Fantom follows the .NET model of value types. The three special types Bool, Int, and Float are value types which are implemented as primitives in Java and value types in .NET. These types have all the same performance characteristics of using boolean, long, and double in Java or C#. Unlike Java these types cleanly subclass from Obj to create a unified class hierarchy. The compiler automatically implements boxing and unboxing when necessary.

Functional Programming

When Fantom was originally developed, Java did not provide much in the way for functional programming. Java 8 did add many features to support functional programming, but functions are still are not truly first class citizens in the type system.

Fantom was designed from the ground up to support functions as first class objects. Closures are a key feature of the language, and all the APIs are written to use functions and closures where appropriate.

Declarative Programming

Quite often we need to declare data structures in our code. Common examples include declaring a list or map. In Java and C# these simple tasks include mostly noise which makes for very ugly, verbose declarative programming. For this reason, you often find the declarative parts of a Java or C# application shoved off into XML, JSON, or YAML files.

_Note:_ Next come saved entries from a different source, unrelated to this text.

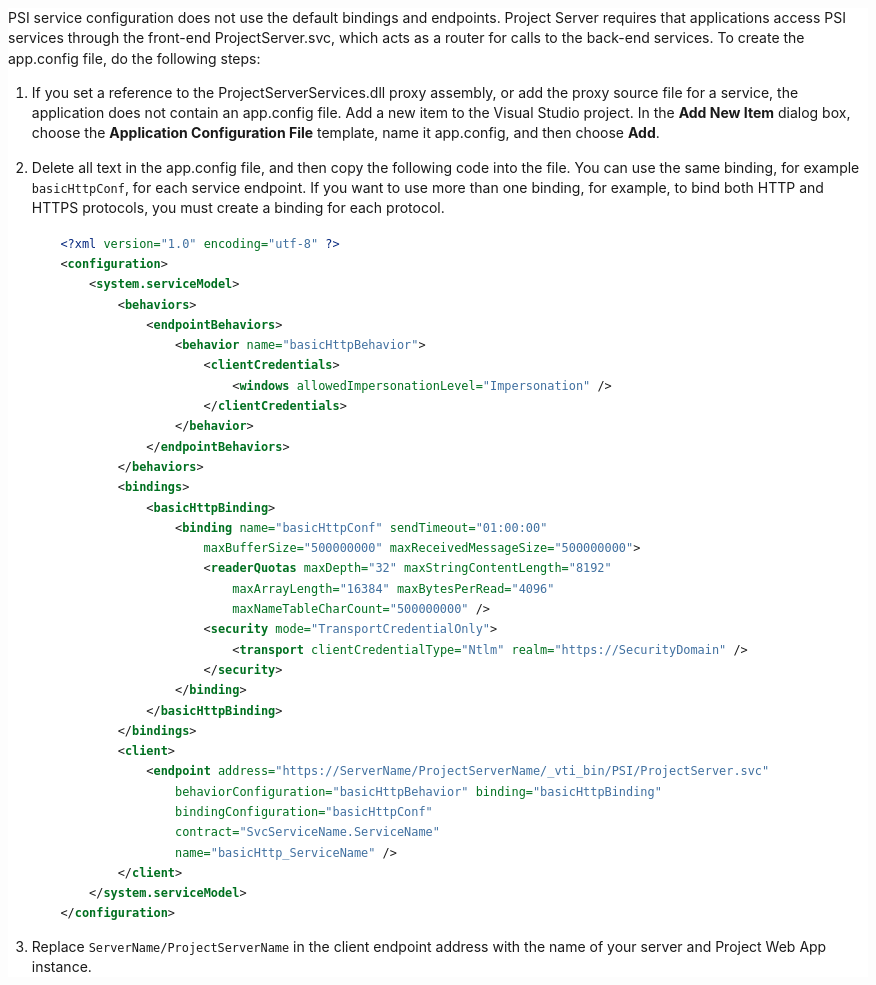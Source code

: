 PSI service configuration does not use the default bindings and endpoints. Project Server requires that applications access PSI services through the front-end ProjectServer.svc, which acts as a router for calls to the back-end services. To create the app.config file, do the following steps:
  
1. If you set a reference to the ProjectServerServices.dll proxy assembly, or add the proxy source file for a service, the application does not contain an app.config file. Add a new item to the Visual Studio project. In the **Add New Item** dialog box, choose the **Application Configuration File** template, name it app.config, and then choose **Add**.

2. Delete all text in the app.config file, and then copy the following code into the file. You can use the same binding, for example `basicHttpConf`, for each service endpoint. If you want to use more than one binding, for example, to bind both HTTP and HTTPS protocols, you must create a binding for each protocol.

    ```XML
        <?xml version="1.0" encoding="utf-8" ?>
        <configuration>
            <system.serviceModel>
                <behaviors>
                    <endpointBehaviors>
                        <behavior name="basicHttpBehavior">
                            <clientCredentials>
                                <windows allowedImpersonationLevel="Impersonation" />
                            </clientCredentials>
                        </behavior>
                    </endpointBehaviors>
                </behaviors>
                <bindings>
                    <basicHttpBinding>
                        <binding name="basicHttpConf" sendTimeout="01:00:00" 
                            maxBufferSize="500000000" maxReceivedMessageSize="500000000">
                            <readerQuotas maxDepth="32" maxStringContentLength="8192" 
                                maxArrayLength="16384" maxBytesPerRead="4096" 
                                maxNameTableCharCount="500000000" />
                            <security mode="TransportCredentialOnly">
                                <transport clientCredentialType="Ntlm" realm="https://SecurityDomain" />
                            </security>
                        </binding>
                    </basicHttpBinding>
                </bindings>
                <client>
                    <endpoint address="https://ServerName/ProjectServerName/_vti_bin/PSI/ProjectServer.svc"
                        behaviorConfiguration="basicHttpBehavior" binding="basicHttpBinding"
                        bindingConfiguration="basicHttpConf" 
                        contract="SvcServiceName.ServiceName"
                        name="basicHttp_ServiceName" />
                </client>
            </system.serviceModel>
        </configuration>
    ```

3. Replace `ServerName/ProjectServerName` in the client endpoint address with the name of your server and Project Web App instance.
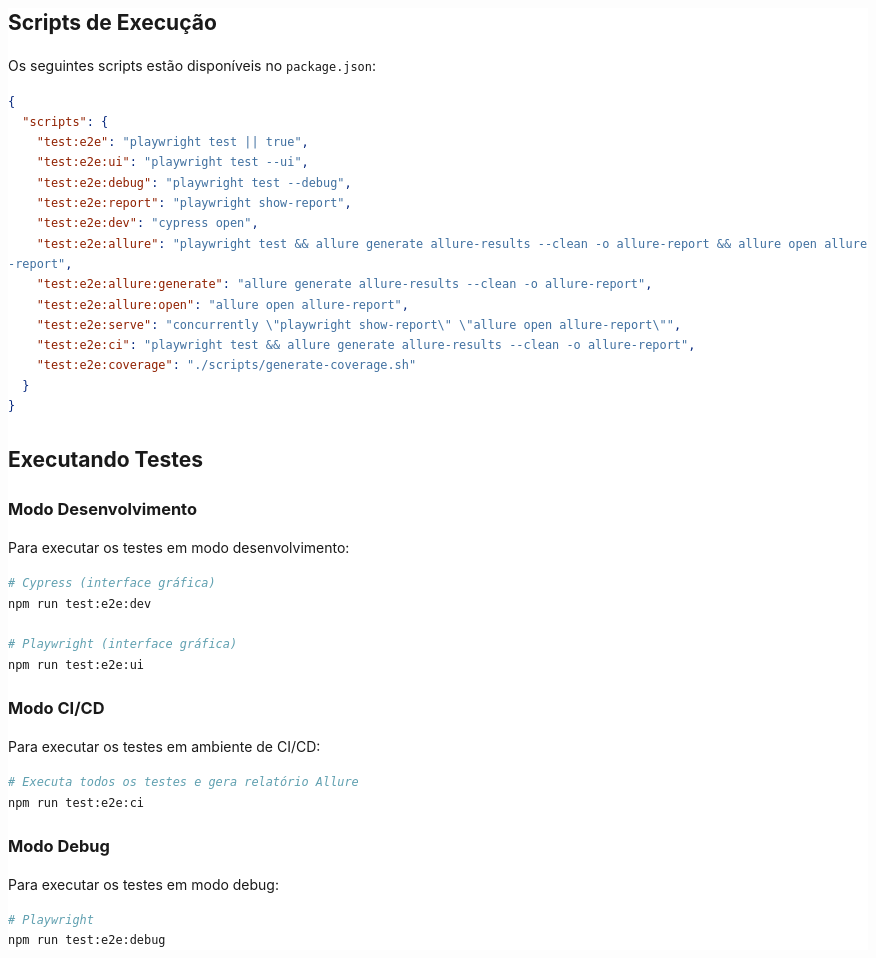 ## Scripts de Execução

Os seguintes scripts estão disponíveis no `package.json`:

```json
{
  "scripts": {
    "test:e2e": "playwright test || true",
    "test:e2e:ui": "playwright test --ui",
    "test:e2e:debug": "playwright test --debug",
    "test:e2e:report": "playwright show-report",
    "test:e2e:dev": "cypress open",
    "test:e2e:allure": "playwright test && allure generate allure-results --clean -o allure-report && allure open allure-report",
    "test:e2e:allure:generate": "allure generate allure-results --clean -o allure-report",
    "test:e2e:allure:open": "allure open allure-report",
    "test:e2e:serve": "concurrently \"playwright show-report\" \"allure open allure-report\"",
    "test:e2e:ci": "playwright test && allure generate allure-results --clean -o allure-report",
    "test:e2e:coverage": "./scripts/generate-coverage.sh"
  }
}
```

## Executando Testes

### Modo Desenvolvimento

Para executar os testes em modo desenvolvimento:

```bash
# Cypress (interface gráfica)
npm run test:e2e:dev

# Playwright (interface gráfica)
npm run test:e2e:ui
```

### Modo CI/CD

Para executar os testes em ambiente de CI/CD:

```bash
# Executa todos os testes e gera relatório Allure
npm run test:e2e:ci
```

### Modo Debug

Para executar os testes em modo debug:

```bash
# Playwright
npm run test:e2e:debug
```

Fantom incorporates declarative programming right into the language. Fantom supports a literal syntax for lists, maps, ranges, uris, and durations. Fantom also includes a text serialization syntax which is human readable and writable. The serialization syntax is a clean subset of the programming language - so you can paste a serialization file right into your source code as an expression.

Concurrency

Most main stream languages today use a shared state model - all threads share the same memory space, and programmers must be diligent about locking memory in order to prevent race conditions. If locks are used incorrectly, then deadlocks can occur. This is a fairly low level approach to managing concurrency. It also makes it quite difficult to create composable software components.

Fantom tackles concurrency using a couple techniques:

  • Immutability is built into the language (thread safe classes)
  • Static fields must be immutable (no shared mutable state)
  • Actors model for message passing (Erlang style concurrency)

Little Things

The beauty of a new language is that it gives you a clean slate to fix all the little things that aggravate you (we built Fantom to scratch our own itches). Other little things we included in Fantom which we found frustrating about Java:

  • Default parameters: methods can have default arguments - no more writing boiler plate code for convenience methods
  • Type Inference: local variables use type inference
  • Field Accessors: field accessors are defined implicitly - another area where idiomatic Java code has a low signal to noise ratio
  • Nullable Types: declare your intention in code whether null is a legal value for a parameter or return type instead of relying on documentation
  • Checked Exceptions: checked exceptions are evil syntax salt. Checked exceptions don't scale, don't version, and don't allow composable systems - all the reasons why Anders Hejlsberg didn't include checked exceptions in C#.
  • Numeric Precision: Fantom doesn't include support for 32-bit, 16-bit, and 8-bit integers and floats. There is only a 64-bit Int and a 64-bit Float. This eliminates a lot of complexity associated with precision problems such as file lengths, Unicode characters, or very large lists. Although much of the Java and C# implementation is 16-bit chars and 32-bit ints under the covers, the Fantom APIs themselves are future proof.